*** Begin section ***

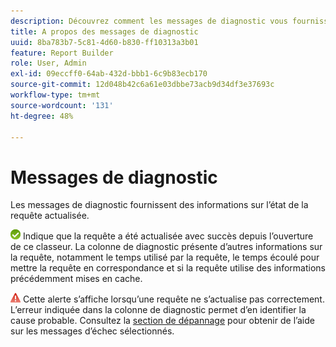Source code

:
 ```yaml
---
description: Découvrez comment les messages de diagnostic vous fournissent des informations sur l’état de la requête.
title: A propos des messages de diagnostic
uuid: 8ba783b7-5c81-4d60-b830-ff10313a3b01
feature: Report Builder
role: User, Admin
exl-id: 09eccff0-64ab-432d-bbb1-6c9b83ecb170
source-git-commit: 12d048b42c6a61e03dbbe73acb9d34df3e37693c
workflow-type: tm+mt
source-wordcount: '131'
ht-degree: 48%

---
```


# Messages de diagnostic

Les messages de diagnostic fournissent des informations sur l’état de la requête actualisée.

![Icône de coche verte indiquant que la requête a été actualisée avec succès.](assets/icon_notice_success.gif) Indique que la requête a été actualisée avec succès depuis l’ouverture de ce classeur. La colonne de diagnostic présente d’autres informations sur la requête, notamment le temps utilisé par la requête, le temps écoulé pour mettre la requête en correspondance et si la requête utilise des informations précédemment mises en cache.

![Icône de triangle rouge avec point d’exclamation indiquant que l’actualisation de la requête a échoué.](assets/icon_notice_warn.gif) Cette alerte s’affiche lorsqu’une requête ne s’actualise pas correctement. L’erreur indiquée dans la colonne de diagnostic permet d’en identifier la cause probable. Consultez la [section de dépannage](/help/analyze/legacy-report-builder/troubleshoot.md) pour obtenir de l’aide sur les messages d’échec sélectionnés.
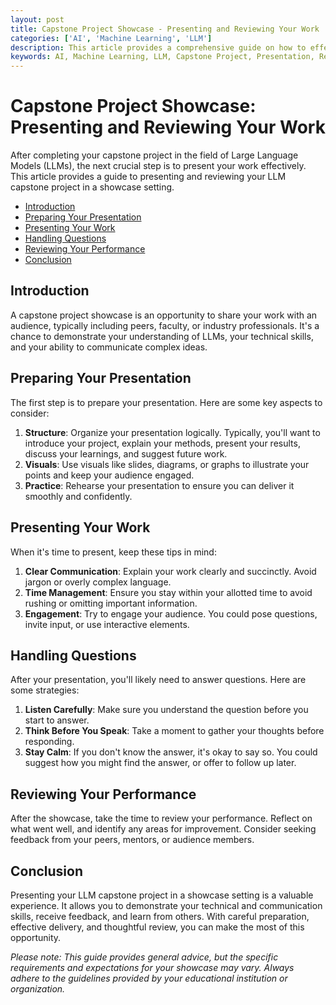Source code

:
 ```yaml
---
layout: post
title: Capstone Project Showcase - Presenting and Reviewing Your Work
categories: ['AI', 'Machine Learning', 'LLM']
description: This article provides a comprehensive guide on how to effectively present and review your LLM capstone project in a showcase setting.
keywords: AI, Machine Learning, LLM, Capstone Project, Presentation, Review, Showcase
---
```

# Capstone Project Showcase: Presenting and Reviewing Your Work

After completing your capstone project in the field of Large Language Models (LLMs), the next crucial step is to present your work effectively. This article provides a guide to presenting and reviewing your LLM capstone project in a showcase setting.

- [Introduction](#introduction)
- [Preparing Your Presentation](#preparing-your-presentation)
- [Presenting Your Work](#presenting-your-work)
- [Handling Questions](#handling-questions)
- [Reviewing Your Performance](#reviewing-your-performance)
- [Conclusion](#conclusion)

## Introduction <a name="introduction"></a>

A capstone project showcase is an opportunity to share your work with an audience, typically including peers, faculty, or industry professionals. It's a chance to demonstrate your understanding of LLMs, your technical skills, and your ability to communicate complex ideas.

## Preparing Your Presentation <a name="preparing-your-presentation"></a>

The first step is to prepare your presentation. Here are some key aspects to consider:

1. **Structure**: Organize your presentation logically. Typically, you'll want to introduce your project, explain your methods, present your results, discuss your learnings, and suggest future work.
2. **Visuals**: Use visuals like slides, diagrams, or graphs to illustrate your points and keep your audience engaged.
3. **Practice**: Rehearse your presentation to ensure you can deliver it smoothly and confidently.

## Presenting Your Work <a name="presenting-your-work"></a>

When it's time to present, keep these tips in mind:

1. **Clear Communication**: Explain your work clearly and succinctly. Avoid jargon or overly complex language.
2. **Time Management**: Ensure you stay within your allotted time to avoid rushing or omitting important information.
3. **Engagement**: Try to engage your audience. You could pose questions, invite input, or use interactive elements.

## Handling Questions <a name="handling-questions"></a>

After your presentation, you'll likely need to answer questions. Here are some strategies:

1. **Listen Carefully**: Make sure you understand the question before you start to answer.
2. **Think Before You Speak**: Take a moment to gather your thoughts before responding.
3. **Stay Calm**: If you don't know the answer, it's okay to say so. You could suggest how you might find the answer, or offer to follow up later.

## Reviewing Your Performance <a name="reviewing-your-performance"></a>

After the showcase, take the time to review your performance. Reflect on what went well, and identify any areas for improvement. Consider seeking feedback from your peers, mentors, or audience members.

## Conclusion <a name="conclusion"></a>

Presenting your LLM capstone project in a showcase setting is a valuable experience. It allows you to demonstrate your technical and communication skills, receive feedback, and learn from others. With careful preparation, effective delivery, and thoughtful review, you can make the most of this opportunity.

*Please note: This guide provides general advice, but the specific requirements and expectations for your showcase may vary. Always adhere to the guidelines provided by your educational institution or organization.*
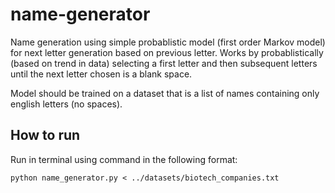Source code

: # name-generator
Name generation using simple probablistic model (first order Markov model) for next letter generation based on previous letter. Works by probablistically (based on trend in data) selecting a first letter and then subsequent letters until the next letter chosen is a blank space.

Model should be trained on a dataset that is a list of names containing only english letters (no spaces).

## How to run
Run in terminal using command in the following format:

```
python name_generator.py < ../datasets/biotech_companies.txt
```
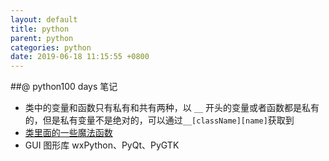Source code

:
 ```yaml
---
layout: default
title: python
parent: python
categories: python
date: 2019-06-18 11:15:55 +0800
---
```


##@ python100 days 笔记

+ 类中的变量和函数只有私有和共有两种，以 `__` 开头的变量或者函数都是私有的，但是私有变量不是绝对的，可以通过`__[className][name]`获取到
+ [类里面的一些魔法函数](https://github.com/jackfrued/Python-100-Days/blob/master/Day01-15/09.%E9%9D%A2%E5%90%91%E5%AF%B9%E8%B1%A1%E8%BF%9B%E9%98%B6.md)
+ GUI 图形库  wxPython、PyQt、PyGTK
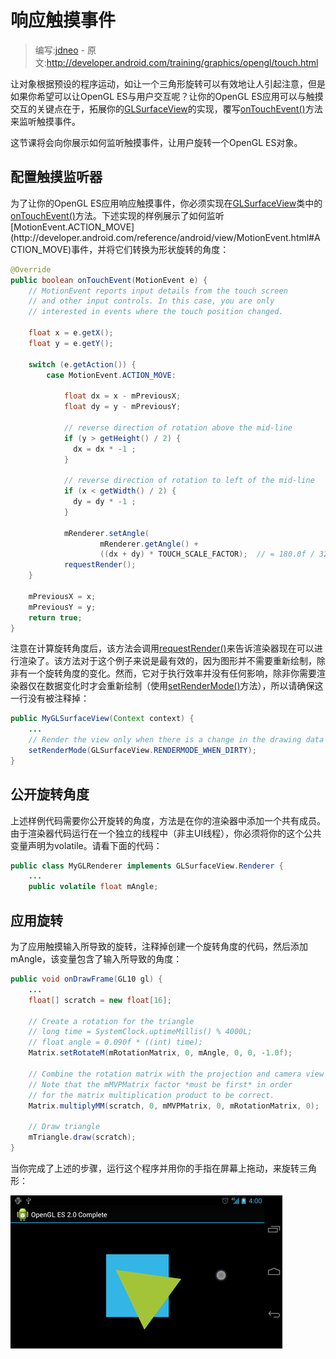 # 响应触摸事件

> 编写:[jdneo](https://github.com/jdneo) - 原文:<http://developer.android.com/training/graphics/opengl/touch.html>

让对象根据预设的程序运动，如让一个三角形旋转可以有效地让人引起注意，但是如果你希望可以让OpenGL ES与用户交互呢？让你的OpenGL ES应用可以与触摸交互的关键点在于，拓展你的[GLSurfaceView](http://developer.android.com/reference/android/opengl/GLSurfaceView.html)的实现，覆写[onTouchEvent()](http://developer.android.com/reference/android/view/View.html#onTouchEvent\(android.view.MotionEvent\))方法来监听触摸事件。

这节课将会向你展示如何监听触摸事件，让用户旋转一个OpenGL ES对象。

## 配置触摸监听器

为了让你的OpenGL ES应用响应触摸事件，你必须实现在[GLSurfaceView](http://developer.android.com/reference/android/opengl/GLSurfaceView.html)类中的[onTouchEvent()](http://developer.android.com/reference/android/view/View.html#onTouchEvent\(android.view.MotionEvent\))方法。下述实现的样例展示了如何监听[MotionEvent.ACTION_MOVE](http://developer.android.com/reference/android/view/MotionEvent.html#ACTION_MOVE)事件，并将它们转换为形状旋转的角度：

```java
@Override
public boolean onTouchEvent(MotionEvent e) {
    // MotionEvent reports input details from the touch screen
    // and other input controls. In this case, you are only
    // interested in events where the touch position changed.

    float x = e.getX();
    float y = e.getY();

    switch (e.getAction()) {
        case MotionEvent.ACTION_MOVE:

            float dx = x - mPreviousX;
            float dy = y - mPreviousY;

            // reverse direction of rotation above the mid-line
            if (y > getHeight() / 2) {
              dx = dx * -1 ;
            }

            // reverse direction of rotation to left of the mid-line
            if (x < getWidth() / 2) {
              dy = dy * -1 ;
            }

            mRenderer.setAngle(
                    mRenderer.getAngle() +
                    ((dx + dy) * TOUCH_SCALE_FACTOR);  // = 180.0f / 320
            requestRender();
    }

    mPreviousX = x;
    mPreviousY = y;
    return true;
}
```

注意在计算旋转角度后，该方法会调用[requestRender()](http://developer.android.com/reference/android/opengl/GLSurfaceView.html#requestRender\(\))来告诉渲染器现在可以进行渲染了。该方法对于这个例子来说是最有效的，因为图形并不需要重新绘制，除非有一个旋转角度的变化。然而，它对于执行效率并没有任何影响，除非你需要渲染器仅在数据变化时才会重新绘制（使用[setRenderMode()](http://developer.android.com/reference/android/opengl/GLSurfaceView.html#setRenderMode\(int\))方法），所以请确保这一行没有被注释掉：

```java
public MyGLSurfaceView(Context context) {
    ...
    // Render the view only when there is a change in the drawing data
    setRenderMode(GLSurfaceView.RENDERMODE_WHEN_DIRTY);
}
```

## 公开旋转角度

上述样例代码需要你公开旋转的角度，方法是在你的渲染器中添加一个共有成员。由于渲染器代码运行在一个独立的线程中（非主UI线程），你必须将你的这个公共变量声明为volatile。请看下面的代码：

```java
public class MyGLRenderer implements GLSurfaceView.Renderer {
    ...
    public volatile float mAngle;
```

## 应用旋转

为了应用触摸输入所导致的旋转，注释掉创建一个旋转角度的代码，然后添加mAngle，该变量包含了输入所导致的角度：

```java
public void onDrawFrame(GL10 gl) {
    ...
    float[] scratch = new float[16];

    // Create a rotation for the triangle
    // long time = SystemClock.uptimeMillis() % 4000L;
    // float angle = 0.090f * ((int) time);
    Matrix.setRotateM(mRotationMatrix, 0, mAngle, 0, 0, -1.0f);

    // Combine the rotation matrix with the projection and camera view
    // Note that the mMVPMatrix factor *must be first* in order
    // for the matrix multiplication product to be correct.
    Matrix.multiplyMM(scratch, 0, mMVPMatrix, 0, mRotationMatrix, 0);

    // Draw triangle
    mTriangle.draw(scratch);
}
```

当你完成了上述的步骤，运行这个程序并用你的手指在屏幕上拖动，来旋转三角形：

![ogl-triangle-touch](ogl-triangle-touch.png "由触摸输入所旋转的三角形（圆形代表了当前触摸位置）")
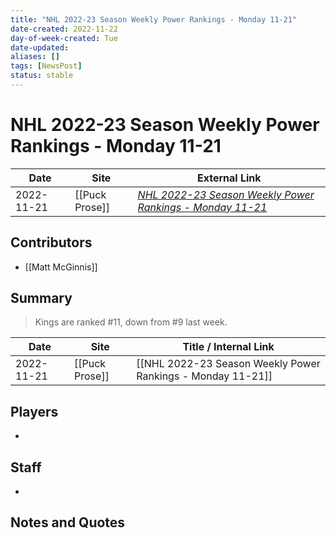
 ```yaml
---
title: "NHL 2022-23 Season Weekly Power Rankings - Monday 11-21"
date-created: 2022-11-22
day-of-week-created: Tue
date-updated: 
aliases: []
tags: [NewsPost]
status: stable
---
```


# NHL 2022-23 Season Weekly Power Rankings - Monday 11-21

| Date       | Site           | External Link                                                                                                             |
| ---------- | -------------- | ------------------------------------------------------------------------------------------------------------------------- |
| 2022-11-21 | [[Puck Prose]] | [*NHL 2022-23 Season Weekly Power Rankings - Monday 11-21*](https://puckprose.com/2022/11/21/nhl-power-rankings-11-21/6/) |

## Contributors
- [[Matt McGinnis]]

## Summary
> Kings are ranked #11, down from #9 last week.

| Date       | Site           | Title / Internal Link                                       |
| ---------- | -------------- | ----------------------------------------------------------- |
| 2022-11-21 | [[Puck Prose]] | [[NHL 2022-23 Season Weekly Power Rankings - Monday 11-21]] |

## Players
- 

## Staff
- 

## Notes and Quotes
> 


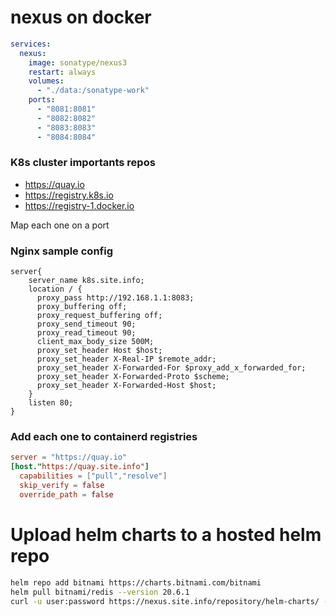 # nexus on docker
```yaml
services:
  nexus:
    image: sonatype/nexus3
    restart: always
    volumes:
      - "./data:/sonatype-work"
    ports:
      - "8081:8081"
      - "8082:8082"
      - "8083:8083"
      - "8084:8084"
```
### K8s cluster importants repos
- https://quay.io
- https://registry.k8s.io
- https://registry-1.docker.io
  
Map each one on a port

### Nginx sample config
```nginx
server{
	server_name k8s.site.info;
    location / {
      proxy_pass http://192.168.1.1:8083;
      proxy_buffering off;
      proxy_request_buffering off;
      proxy_send_timeout 90;
      proxy_read_timeout 90;
      client_max_body_size 500M;
      proxy_set_header Host $host;
      proxy_set_header X-Real-IP $remote_addr;
      proxy_set_header X-Forwarded-For $proxy_add_x_forwarded_for;
      proxy_set_header X-Forwarded-Proto $scheme;
      proxy_set_header X-Forwarded-Host $host;
    }
    listen 80;
}
```
### Add each one to containerd registries
```toml
server = "https://quay.io"
[host."https://quay.site.info"]
  capabilities = ["pull","resolve"]
  skip_verify = false
  override_path = false
```


# Upload helm charts to a hosted helm repo
```sh
helm repo add bitnami https://charts.bitnami.com/bitnami
helm pull bitnami/redis --version 20.6.1
curl -u user:password https://nexus.site.info/repository/helm-charts/ --upload-file redis-20.6.1.tgz 
```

*** End section ***

• Required action
Throughout the material above, find each line with "mRotationMatrix" and return it.

• Expected output
    Matrix.setRotateM(mRotationMatrix, 0, mAngle, 0, 0, -1.0f);
    Matrix.multiplyMM(scratch, 0, mMVPMatrix, 0, mRotationMatrix, 0);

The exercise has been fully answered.